Excerpts from a dataset
[Start of Attachment]

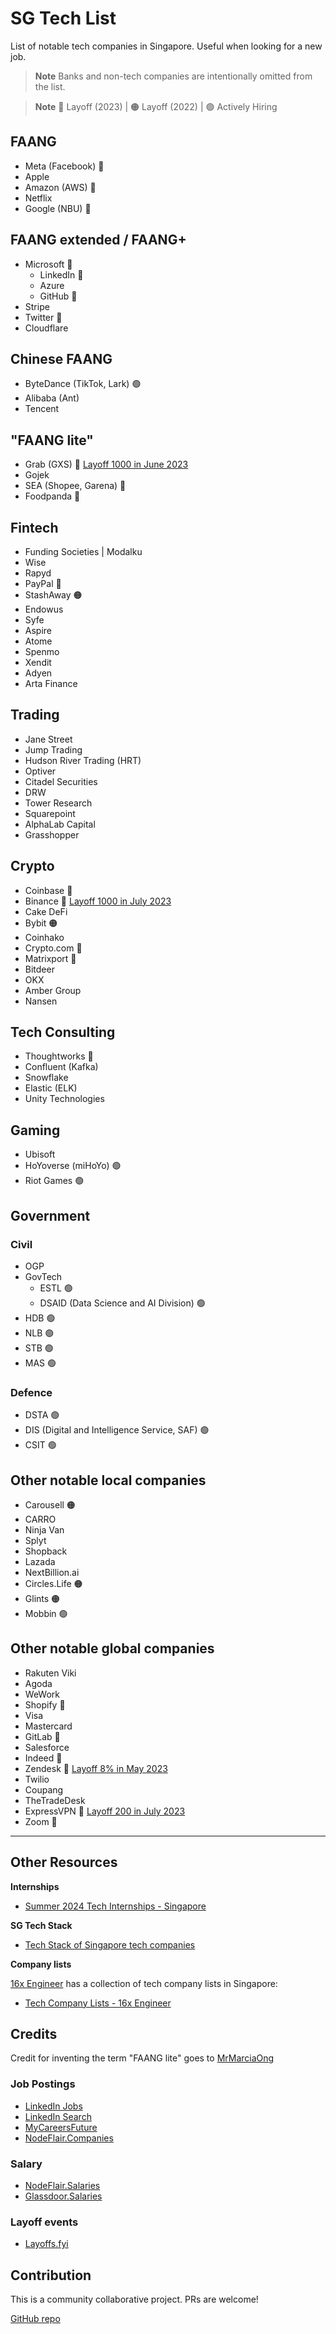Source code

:# SG Tech List

List of notable tech companies in Singapore. Useful when looking for a new job.

> **Note** Banks and non-tech companies are intentionally omitted from the list.

> **Note** 🔴 Layoff (2023) | 🟠 Layoff (2022) | 🟢 Actively Hiring

## FAANG

- Meta (Facebook) 🔴
- Apple
- Amazon (AWS) 🔴
- Netflix
- Google (NBU) 🔴

## FAANG extended / FAANG+

- Microsoft 🔴
  - LinkedIn 🔴
  - Azure
  - GitHub 🔴
- Stripe
- Twitter 🔴
- Cloudflare

## Chinese FAANG

- ByteDance (TikTok, Lark) 🟢
- Alibaba (Ant)
- Tencent

## "FAANG lite"

- Grab (GXS) 🔴 [Layoff 1000 in June 2023](https://www.techinasia.com/grab-plans-largest-layoffs-growing-competition-report)
- Gojek
- SEA (Shopee, Garena) 🔴
- Foodpanda 🔴

## Fintech

- Funding Societies | Modalku
- Wise
- Rapyd
- PayPal 🔴
- StashAway 🟠
- Endowus
- Syfe
- Aspire
- Atome
- Spenmo
- Xendit
- Adyen
- Arta Finance

## Trading

- Jane Street
- Jump Trading
- Hudson River Trading (HRT)
- Optiver
- Citadel Securities
- DRW
- Tower Research
- Squarepoint
- AlphaLab Capital
- Grasshopper

## Crypto

- Coinbase 🔴
- Binance 🔴 [Layoff 1000 in July 2023](https://www.reuters.com/technology/binance-lays-off-over-1000-employees-wsj-2023-07-14/)
- Cake DeFi
- Bybit 🟠
- Coinhako
- Crypto.com 🔴
- Matrixport 🔴
- Bitdeer
- OKX
- Amber Group
- Nansen

## Tech Consulting

- Thoughtworks 🔴
- Confluent (Kafka)
- Snowflake
- Elastic (ELK)
- Unity Technologies

## Gaming

- Ubisoft
- HoYoverse (miHoYo) 🟢
- Riot Games 🟢

## Government

### Civil

- OGP
- GovTech
  - ESTL 🟢
  - DSAID (Data Science and AI Division) 🟢
- HDB 🟢
- NLB 🟢
- STB 🟢
- MAS 🟢

### Defence

- DSTA 🟢
- DIS (Digital and Intelligence Service, SAF) 🟢
- CSIT 🟢

## Other notable local companies

- Carousell 🟠
- CARRO
- Ninja Van
- Splyt
- Shopback
- Lazada
- NextBillion.ai
- Circles.Life 🟠
- Glints 🟠
- Mobbin 🟢

## Other notable global companies

- Rakuten Viki
- Agoda
- WeWork
- Shopify 🔴
- Visa
- Mastercard
- GitLab 🔴
- Salesforce
- Indeed 🔴
- Zendesk 🔴 [Layoff 8% in May 2023](https://www.zendesk.com/sg/newsroom/articles/zendesk-workforce-reduction/)
- Twilio
- Coupang
- TheTradeDesk
- ExpressVPN 🔴 [Layoff 200 in July 2023](https://sg.news.yahoo.com/tech-layoffs-cybersecurity-firm-behind-160913325.html)
- Zoom 🔴

---

## Other Resources

**Internships**

- [Summer 2024 Tech Internships - Singapore](https://github.com/kxrt/Singapore-Summer2024-TechInternships)

**SG Tech Stack**

- [Tech Stack of Singapore tech companies](https://github.com/paradite/sg-tech-stack)

**Company lists**

[16x Engineer](https://16x.engineer/) has a collection of tech company lists in Singapore:

- [Tech Company Lists - 16x Engineer](https://16x.engineer/resources/#tech-companies)

## Credits

Credit for inventing the term "FAANG lite" goes to [MrMarciaOng](https://github.com/MrMarciaOng)

### Job Postings

- [LinkedIn Jobs](https://www.linkedin.com/jobs/)
- [LinkedIn Search](https://www.linkedin.com/search/results/people/)
- [MyCareersFuture](https://www.mycareersfuture.gov.sg/)
- [NodeFlair.Companies](https://www.nodeflair.com/companies)

### Salary

- [NodeFlair.Salaries](https://www.nodeflair.com/salaries)
- [Glassdoor.Salaries](https://www.glassdoor.sg/Salaries/singapore-tech-salary-SRCH_IL.0,9_IM1123_KO10,14.htm)

### Layoff events

- [Layoffs.fyi](https://layoffs.fyi/)

## Contribution

This is a community collaborative project. PRs are welcome!

[GitHub repo](https://github.com/paradite/sg-tech-list)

[End of Attachment]

* **Required action**: All entries should be restated word for word; no images belong in the copy.

* **Exercise response**:
Source code

:# SG Tech List

List of notable tech companies in Singapore. Useful when looking for a new job.

> **Note** Banks and non-tech companies are intentionally omitted from the list.

> **Note** 🔴 Layoff (2023) | 🟠 Layoff (2022) | 🟢 Actively Hiring

## FAANG

- Meta (Facebook) 🔴
- Apple
- Amazon (AWS) 🔴
- Netflix
- Google (NBU) 🔴

## FAANG extended / FAANG+

- Microsoft 🔴
  - LinkedIn 🔴
  - Azure
  - GitHub 🔴
- Stripe
- Twitter 🔴
- Cloudflare

## Chinese FAANG

- ByteDance (TikTok, Lark) 🟢
- Alibaba (Ant)
- Tencent

## "FAANG lite"

- Grab (GXS) 🔴 [Layoff 1000 in June 2023](https://www.techinasia.com/grab-plans-largest-layoffs-growing-competition-report)
- Gojek
- SEA (Shopee, Garena) 🔴
- Foodpanda 🔴

## Fintech

- Funding Societies | Modalku
- Wise
- Rapyd
- PayPal 🔴
- StashAway 🟠
- Endowus
- Syfe
- Aspire
- Atome
- Spenmo
- Xendit
- Adyen
- Arta Finance

## Trading

- Jane Street
- Jump Trading
- Hudson River Trading (HRT)
- Optiver
- Citadel Securities
- DRW
- Tower Research
- Squarepoint
- AlphaLab Capital
- Grasshopper

## Crypto

- Coinbase 🔴
- Binance 🔴 [Layoff 1000 in July 2023](https://www.reuters.com/technology/binance-lays-off-over-1000-employees-wsj-2023-07-14/)
- Cake DeFi
- Bybit 🟠
- Coinhako
- Crypto.com 🔴
- Matrixport 🔴
- Bitdeer
- OKX
- Amber Group
- Nansen

## Tech Consulting

- Thoughtworks 🔴
- Confluent (Kafka)
- Snowflake
- Elastic (ELK)
- Unity Technologies

## Gaming

- Ubisoft
- HoYoverse (miHoYo) 🟢
- Riot Games 🟢

## Government

### Civil

- OGP
- GovTech
  - ESTL 🟢
  - DSAID (Data Science and AI Division) 🟢
- HDB 🟢
- NLB 🟢
- STB 🟢
- MAS 🟢

### Defence

- DSTA 🟢
- DIS (Digital and Intelligence Service, SAF) 🟢
- CSIT 🟢

## Other notable local companies

- Carousell 🟠
- CARRO
- Ninja Van
- Splyt
- Shopback
- Lazada
- NextBillion.ai
- Circles.Life 🟠
- Glints 🟠
- Mobbin 🟢

## Other notable global companies

- Rakuten Viki
- Agoda
- WeWork
- Shopify 🔴
- Visa
- Mastercard
- GitLab 🔴
- Salesforce
- Indeed 🔴
- Zendesk 🔴 [Layoff 8% in May 2023](https://www.zendesk.com/sg/newsroom/articles/zendesk-workforce-reduction/)
- Twilio
- Coupang
- TheTradeDesk
- ExpressVPN 🔴 [Layoff 200 in July 2023](https://sg.news.yahoo.com/tech-layoffs-cybersecurity-firm-behind-160913325.html)
- Zoom 🔴

---

## Other Resources

**Internships**

- [Summer 2024 Tech Internships - Singapore](https://github.com/kxrt/Singapore-Summer2024-TechInternships)

**SG Tech Stack**

- [Tech Stack of Singapore tech companies](https://github.com/paradite/sg-tech-stack)

**Company lists**

[16x Engineer](https://16x.engineer/) has a collection of tech company lists in Singapore:

- [Tech Company Lists - 16x Engineer](https://16x.engineer/resources/#tech-companies)

## Credits

Credit for inventing the term "FAANG lite" goes to [MrMarciaOng](https://github.com/MrMarciaOng)

### Job Postings

- [LinkedIn Jobs](https://www.linkedin.com/jobs/)
- [LinkedIn Search](https://www.linkedin.com/search/results/people/)
- [MyCareersFuture](https://www.mycareersfuture.gov.sg/)
- [NodeFlair.Companies](https://www.nodeflair.com/companies)

### Salary

- [NodeFlair.Salaries](https://www.nodeflair.com/salaries)
- [Glassdoor.Salaries](https://www.glassdoor.sg/Salaries/singapore-tech-salary-SRCH_IL.0,9_IM1123_KO10,14.htm)

### Layoff events

- [Layoffs.fyi](https://layoffs.fyi/)

## Contribution

This is a community collaborative project. PRs are welcome!

[GitHub repo](https://github.com/paradite/sg-tech-list)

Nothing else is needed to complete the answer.